Étape 1 : mesurer avant de réviser

Le TOEIC est conçu par ETS (Educational Testing Service) autour d’un format entièrement standardisé : 200 questions à choix multiples, 45 minutes de compréhension orale puis 75 minutes de compréhension écrite. Cette régularité signifie qu’une préparation ciblée produit des résultats mesurables, à condition de savoir d’où l’on part.

La première action n’est donc pas d’ouvrir un manuel, mais de passer un test blanc complet et chronométré. Sans lui, impossible de savoir combien de points il faut gagner, ni dans quelle section. La plupart des candidats qui échouent ont révisé ce qu’ils maîtrisaient déjà.

Trois chiffres à poser avant tout : votre score actuel, votre score cible et le nombre de semaines disponibles. Toute la préparation découle de ce triangle.

Combien de temps prévoir selon l’écart

C’est la question la plus utile, et celle à laquelle personne ne répond honnêtement. Les durées ci-dessous supposent un travail régulier de cinq à six heures par semaine.

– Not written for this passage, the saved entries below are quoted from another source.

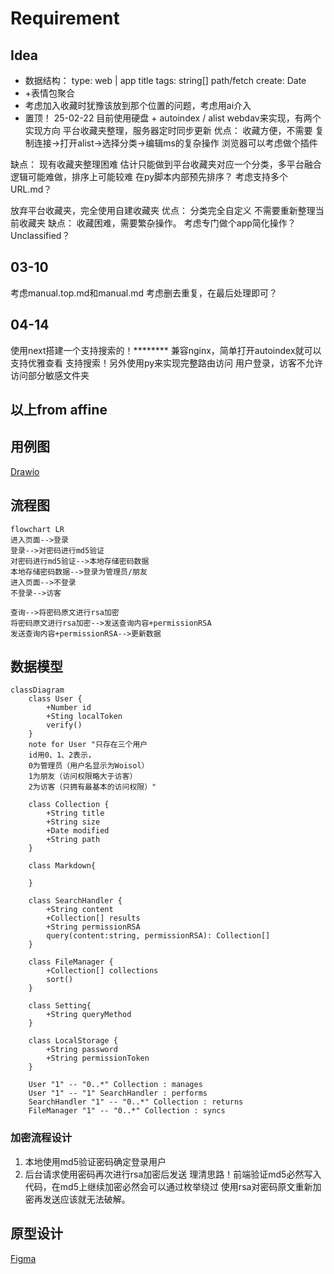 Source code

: # Requirement

## Idea

* 数据结构：
  type: web | app
  title
  tags: string[]
  path/fetch
  create: Date
* +表情包聚合
* 考虑加入收藏时犹豫该放到那个位置的问题，考虑用ai介入
* 置顶！
  25-02-22
  目前使用硬盘 + autoindex / alist webdav来实现，有两个实现方向
  平台收藏夹整理，服务器定时同步更新
  优点：
  收藏方便，不需要 复制连接->打开alist->选择分类->编辑ms的复杂操作
  浏览器可以考虑做个插件

缺点：
现有收藏夹整理困难
估计只能做到平台收藏夹对应一个分类，多平台融合逻辑可能难做，排序上可能较难
在py脚本内部预先排序？
考虑支持多个URL.md？

放弃平台收藏夹，完全使用自建收藏夹
优点：
分类完全自定义
不需要重新整理当前收藏夹
缺点：
收藏困难，需要繁杂操作。
考虑专门做个app简化操作？
Unclassified？

## 03-10

考虑manual.top.md和manual.md
考虑删去重复，在最后处理即可？

## 04-14

使用next搭建一个支持搜索的！********
兼容nginx，简单打开autoindex就可以支持优雅查看
支持搜索！另外使用py来实现完整路由访问
用户登录，访客不允许访问部分敏感文件夹

## 以上from affine

## 用例图

[Drawio](/docs/UseCase.drawio)

## 流程图

```mermaid
flowchart LR
进入页面-->登录
登录-->对密码进行md5验证
对密码进行md5验证-->本地存储密码数据
本地存储密码数据-->登录为管理员/朋友
进入页面-->不登录
不登录-->访客

查询-->将密码原文进行rsa加密
将密码原文进行rsa加密-->发送查询内容+permissionRSA
发送查询内容+permissionRSA-->更新数据
```

## 数据模型

<!-- !不行……从头自己思考一遍…… -->

```mermaid
classDiagram
    class User {
        +Number id
        +Sting localToken
        verify()
    }
    note for User "只存在三个用户
    id用0、1、2表示，
    0为管理员（用户名显示为Woisol）
    1为朋友（访问权限略大于访客）
    2为访客（只拥有最基本的访问权限）"

    class Collection {
        +String title
        +String size
        +Date modified
        +String path
    }

    class Markdown{

    }

    class SearchHandler {
        +String content
        +Collection[] results
        +String permissionRSA
        query(content:string, permissionRSA): Collection[]
    }

    class FileManager {
        +Collection[] collections
        sort()
    }

    class Setting{
        +String queryMethod
    }

    class LocalStorage {
        +String password
        +String permissionToken
    }

    User "1" -- "0..*" Collection : manages
    User "1" -- "1" SearchHandler : performs
    SearchHandler "1" -- "0..*" Collection : returns
    FileManager "1" -- "0..*" Collection : syncs
```

### 加密流程设计

1. 本地使用md5验证密码确定登录用户
2. 后台请求使用密码再次进行rsa加密后发送
    理清思路！前端验证md5必然写入代码，在md5上继续加密必然会可以通过枚举绕过
    使用rsa对密码原文重新加密再发送应该就无法破解。

## 原型设计

[Figma](https://www.figma.com/design/DFAvhMmE2lpVq2HF6mQZpr/CollectionFetch?node-id=0-1&t=1Khxv9XddWJQzQ6B-1)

Écart à combler Durée réaliste Levier principal
Moins de 50 points 3 à 4 semaines Format et gestion du temps, presque uniquement
50 à 100 points 6 à 10 semaines Méthode par partie, plus grammaire ciblée
100 à 200 points 3 à 5 mois Vocabulaire professionnel et exposition quotidienne à l’oral
Plus de 200 points 6 mois et plus Travail de fond sur la langue, au-delà des techniques de test

Si l’écart et le temps disponible ne sont pas compatibles, mieux vaut décaler la date du test que le passer en sachant qu’il faudra le repasser. Une session ratée coûte le prix de l’inscription, plusieurs semaines de délai, et parfois une date limite de dossier.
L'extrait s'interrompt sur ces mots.